The understanding of human behaviors in the scope of computer vision is beneficial to many different areas. Although great achievement has been made, human behavior research investigations are still targeted on isolated, low-level, and individual activities without considering other important factors, such as human-human interactions, human-object interactions, social roles, and surrounding environments. Numerous publications focus on recognizing a small number of individual activities from body motion features with pattern recognition models, and are satisfied with small improvements of recognition rate. Furthermore, methods employed in these investigations are far from being suitable to be used in real cases considering the complexity of human society. In order to address the issue, more attention should be paid on cognition level rather than feature level. In fact, for a deeper understanding of social behavior, there is a need to study its semantic meanings against the social contexts, known as social interaction understanding. A framework for detecting social interaction needs to be established to initiate the study. In addition to individual body motions, more factors, including body motions, social roles, voice, related objects, environment, and other individuals' behaviors were added to the framework.
To meet the needs, this dissertation study proposed a 4-layered hierarchical framework to mathematically model social interactions, and then explored several challenging applications based on the framework to demonstrate the great value of the study. There are no existing multimodality social interaction datasets available for this research. Thus, in Research Topic I, two typical scenes were created with a total of 24 takes (a take means a shot for a scene) as social interaction dataset. Topic II introduced a 4-layered hierarchical framework of social interactions, which contained 1) feature layer, 2) simple behavior layer, 3) behavior sequence layer, and 4) pairwise social interaction layer, from down to top. The top layer eventually generated two persons' joint behaviors in the form of descriptions with semantic meanings. To deal with the recognition within each layer, different statistical models were adopted. In Topic III, three applications based on the social interaction framework were presented, including social engagement, interesting moment, and visualization. The first application measured how strong the interaction was between an interaction pair. The second one detected unusual (interesting) individual behaviors and interactions. The third application aimed to better visually represent data so that users can get access to useful information quickly.

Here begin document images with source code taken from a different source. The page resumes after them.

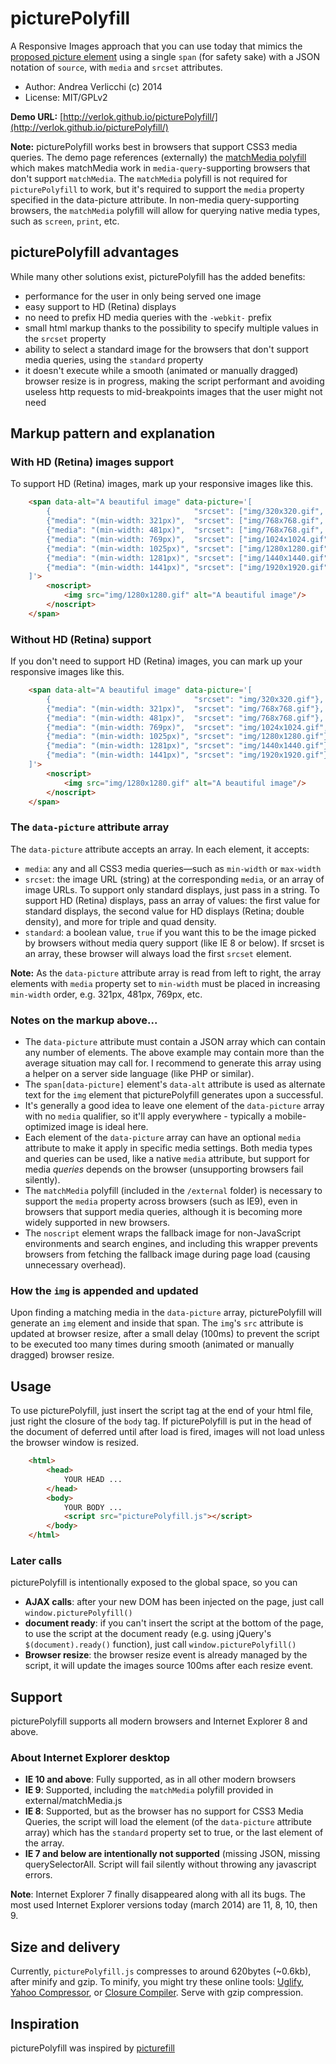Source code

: # picturePolyfill
A Responsive Images approach that you can use today that mimics the [proposed picture element](http://www.w3.org/TR/2013/WD-html-picture-element-20130226/) using a single `span` (for safety sake) with a JSON notation of `source`, with `media` and `srcset` attributes.

* Author: Andrea Verlicchi (c) 2014
* License: MIT/GPLv2

**Demo URL:** [http://verlok.github.io/picturePolyfill/](http://verlok.github.io/picturePolyfill/)

**Note:** picturePolyfill works best in browsers that support CSS3 media queries. The demo page references (externally) the [matchMedia polyfill](https://github.com/paulirish/matchMedia.js/) which makes matchMedia work in `media-query`-supporting browsers that don't support `matchMedia`. The `matchMedia` polyfill is not required for `picturePolyfill` to work, but it's required to support the `media` property specified in the data-picture attribute. In non-media query-supporting browsers, the `matchMedia` polyfill will allow for querying native media types, such as `screen`, `print`, etc.

## picturePolyfill advantages

While many other solutions exist, picturePolyfill has the added benefits:
* performance for the user in only being served one image
* easy support to HD (Retina) displays
* no need to prefix HD media queries with the `-webkit-` prefix
* small html markup thanks to the possibility to specify multiple values in the `srcset` property
* ability to select a standard image for the browsers that don't support media queries, using the `standard` property
* it doesn't execute while a smooth (animated or manually dragged) browser resize is in progress, making the script performant and avoiding useless http requests to mid-breakpoints images that the user might not need

## Markup pattern and explanation

### With HD (Retina) images support

To support HD (Retina) images, mark up your responsive images like this.

```html
	<span data-alt="A beautiful image" data-picture='[
		{                                "srcset": ["img/320x320.gif",   "img/320x320x2.gif"]},
		{"media": "(min-width: 321px)",  "srcset": ["img/768x768.gif",   "img/768x768x2.gif"]},
		{"media": "(min-width: 481px)",  "srcset": ["img/768x768.gif",   "img/768x768x2.gif"]},
		{"media": "(min-width: 769px)",  "srcset": ["img/1024x1024.gif", "img/1024x1024x2.gif"], "standard": true},
		{"media": "(min-width: 1025px)", "srcset": ["img/1280x1280.gif", "img/1280x1280x2.gif"]},
		{"media": "(min-width: 1281px)", "srcset": ["img/1440x1440.gif", "img/1440x1440x2.gif"]},
		{"media": "(min-width: 1441px)", "srcset": ["img/1920x1920.gif", "img/1920x1920x2.gif"]}
	]'>
		<noscript>
			<img src="img/1280x1280.gif" alt="A beautiful image"/>
		</noscript>
	</span>
```

### Without HD (Retina) support

If you don't need to support HD (Retina) images, you can mark up your responsive images like this.

```html
	<span data-alt="A beautiful image" data-picture='[
		{                                "srcset": "img/320x320.gif"},
		{"media": "(min-width: 321px)",  "srcset": "img/768x768.gif"},
		{"media": "(min-width: 481px)",  "srcset": "img/768x768.gif"},
		{"media": "(min-width: 769px)",  "srcset": "img/1024x1024.gif", "standard": true},
		{"media": "(min-width: 1025px)", "srcset": "img/1280x1280.gif"},
		{"media": "(min-width: 1281px)", "srcset": "img/1440x1440.gif"},
		{"media": "(min-width: 1441px)", "srcset": "img/1920x1920.gif"}
	]'>
		<noscript>
			<img src="img/1280x1280.gif" alt="A beautiful image"/>
		</noscript>
	</span>
```

### The `data-picture` attribute array

The `data-picture` attribute accepts an array. In each element, it accepts:
* `media`: any and all CSS3 media queries—such as `min-width` or `max-width`
* `srcset`: the image URL (string) at the corresponding `media`, or an array of image URLs. To support only standard displays, just pass in a string. To support HD (Retina) displays, pass an array of values: the first value for standard displays, the second value for HD displays (Retina; double density), and more for triple and quad density.
* `standard`: a boolean value, `true` if you want this to be the image picked by browsers without media query support (like IE 8 or below). If srcset is an array, these browser will always load the first `srcset` element.

**Note:** As the `data-picture` attribute array is read from left to right, the array elements with `media` property set to `min-width` must be placed in increasing `min-width` order, e.g. 321px, 481px, 769px, etc.

### Notes on the markup above...

* The `data-picture` attribute must contain a JSON array which can contain any number of elements. The above example may contain more than the average situation may call for. I recommend to generate this array using a helper on a server side language (like PHP or similar).
* The `span[data-picture]` element's `data-alt` attribute is used as alternate text for the `img` element that picturePolyfill generates upon a successful.
* It's generally a good idea to leave one element of the `data-picture` array with no `media` qualifier, so it'll apply everywhere - typically a mobile-optimized image is ideal here.
* Each element of the `data-picture` array can have an optional `media` attribute to make it apply in specific media settings. Both media types and queries can be used, like a native `media` attribute, but support for media _queries_ depends on the browser (unsupporting browsers fail silently).
* The `matchMedia` polyfill (included in the `/external` folder) is necessary to support the `media` property across browsers (such as IE9), even in browsers that support media queries, although it is becoming more widely supported in new browsers.
* The `noscript` element wraps the fallback image for non-JavaScript environments and search engines, and including this wrapper prevents browsers from fetching the fallback image during page load (causing unnecessary overhead).

### How the `img` is appended and updated

Upon finding a matching media in the `data-picture` array, picturePolyfill will generate an `img` element and inside that span. 
The `img`'s `src` attribute is updated at browser resize, after a small delay (100ms) to prevent the script to be executed too many times during smooth (animated or manually dragged) browser resize.

## Usage

To use picturePolyfill, just insert the script tag at the end of your html file, just right the closure of the `body` tag.
If picturePolyfill is put in the head of the document of deferred until after load is fired, images will not load unless the browser window is resized.

```html
	<html>
		<head>
			YOUR HEAD ...
		</head>
		<body>
			YOUR BODY ...
			<script src="picturePolyfill.js"></script>
		</body>
	</html>
```

### Later calls

picturePolyfill is intentionally exposed to the global space, so you can

* **AJAX calls**: after your new DOM has been injected on the page, just call `window.picturePolyfill()`
* **document ready**: if you can't insert the script at the bottom of the page, to use the script at the document ready (e.g. using jQuery's `$(document).ready()` function), just call `window.picturePolyfill()`
* **Browser resize**: the browser resize event is already managed by the script, it will update the images source 100ms after each resize event.


## Support

picturePolyfill supports all modern browsers and Internet Explorer 8 and above.

### About Internet Explorer desktop

* **IE 10 and above**: Fully supported, as in all other modern browsers
* **IE 9**: Supported, including the `matchMedia` polyfill provided in external/matchMedia.js
* **IE 8**: Supported, but as the browser has no support for CSS3 Media Queries, the script will load the element (of the `data-picture` attribute array) which has the `standard` property set to true, or the last element of the array.
* **IE 7 and below are intentionally not supported** (missing JSON, missing querySelectorAll. Script will fail silently without throwing any javascript errors.

**Note**: Internet Explorer 7 finally disappeared along with all its bugs. The most used Internet Explorer versions today (march 2014) are 11, 8, 10, then 9.


## Size and delivery

Currently, `picturePolyfill.js` compresses to around 620bytes (~0.6kb), after minify and gzip. To minify, you might try these online tools: [Uglify](http://marijnhaverbeke.nl/uglifyjs), [Yahoo Compressor](http://refresh-sf.com/yui/), or [Closure Compiler](http://closure-compiler.appspot.com/home). Serve with gzip compression.


## Inspiration

picturePolyfill was inspired by [picturefill](https://github.com/scottjehl/picturefill/)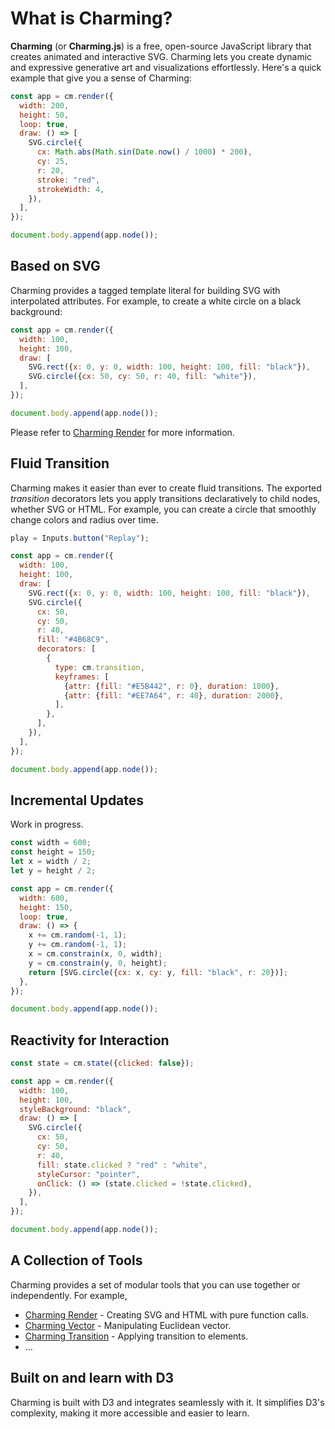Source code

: # What is Charming?

**Charming** (or **Charming.js**) is a free, open-source JavaScript library that creates animated and interactive SVG. Charming lets you create dynamic and expressive generative art and visualizations effortlessly. Here's a quick example that give you a sense of Charming:

```js eval t=module
const app = cm.render({
  width: 200,
  height: 50,
  loop: true,
  draw: () => [
    SVG.circle({
      cx: Math.abs(Math.sin(Date.now() / 1000) * 200),
      cy: 25,
      r: 20,
      stroke: "red",
      strokeWidth: 4,
    }),
  ],
});

document.body.append(app.node());
```

## Based on SVG

Charming provides a tagged template literal for building SVG with interpolated attributes. For example, to create a white circle on a black background:

```js eval t=module
const app = cm.render({
  width: 100,
  height: 100,
  draw: [
    SVG.rect({x: 0, y: 0, width: 100, height: 100, fill: "black"}),
    SVG.circle({cx: 50, cy: 50, r: 40, fill: "white"}),
  ],
});

document.body.append(app.node());
```

Please refer to [Charming Render](/docs/charming-render) for more information.

## Fluid Transition

Charming makes it easier than ever to create fluid transitions. The exported _transition_ decorators lets you apply transitions declaratively to child nodes, whether SVG or HTML. For example, you can create a circle that smoothly change colors and radius over time.

```js eval code=false
play = Inputs.button("Replay");
```

```js eval t=module,replayable
const app = cm.render({
  width: 100,
  height: 100,
  draw: [
    SVG.rect({x: 0, y: 0, width: 100, height: 100, fill: "black"}),
    SVG.circle({
      cx: 50,
      cy: 50,
      r: 40,
      fill: "#4B68C9",
      decorators: [
        {
          type: cm.transition,
          keyframes: [
            {attr: {fill: "#E5B442", r: 0}, duration: 1000},
            {attr: {fill: "#EE7A64", r: 40}, duration: 2000},
          ],
        },
      ],
    }),
  ],
});

document.body.append(app.node());
```

## Incremental Updates

Work in progress.

```js eval t=module
const width = 600;
const height = 150;
let x = width / 2;
let y = height / 2;

const app = cm.render({
  width: 600,
  height: 150,
  loop: true,
  draw: () => {
    x += cm.random(-1, 1);
    y += cm.random(-1, 1);
    x = cm.constrain(x, 0, width);
    y = cm.constrain(y, 0, height);
    return [SVG.circle({cx: x, cy: y, fill: "black", r: 20})];
  },
});

document.body.append(app.node());
```

## Reactivity for Interaction

```js eval t=module
const state = cm.state({clicked: false});

const app = cm.render({
  width: 100,
  height: 100,
  styleBackground: "black",
  draw: () => [
    SVG.circle({
      cx: 50,
      cy: 50,
      r: 40,
      fill: state.clicked ? "red" : "white",
      styleCursor: "pointer",
      onClick: () => (state.clicked = !state.clicked),
    }),
  ],
});

document.body.append(app.node());
```

## A Collection of Tools

Charming provides a set of modular tools that you can use together or independently. For example,

- [Charming Render](/docs/charming-render) - Creating SVG and HTML with pure function calls.
- [Charming Vector](/docs/charming-vector) - Manipulating Euclidean vector.
- [Charming Transition](/docs/charming-transition) - Applying transition to elements.
- ...

## Built on and learn with D3

Charming is built with D3 and integrates seamlessly with it. It simplifies D3's complexity, making it more accessible and easier to learn.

All experiments in Research Topic II and III were based on the social interaction dataset created for the study. Performance of different layers was evaluated by comparing the experiment results with those of existing literature. The framework was demonstrated to be able to successfully capture and model certain social interactions, which can be applied to other situations. The pairwise social interaction layer generated joint behaviors with high accuracy because of the coupling nature of the model. Exploration on social engagement, interesting moments, and visualization shows great practical value of the current research may stimulate discussions and intrigue more research studies in the area.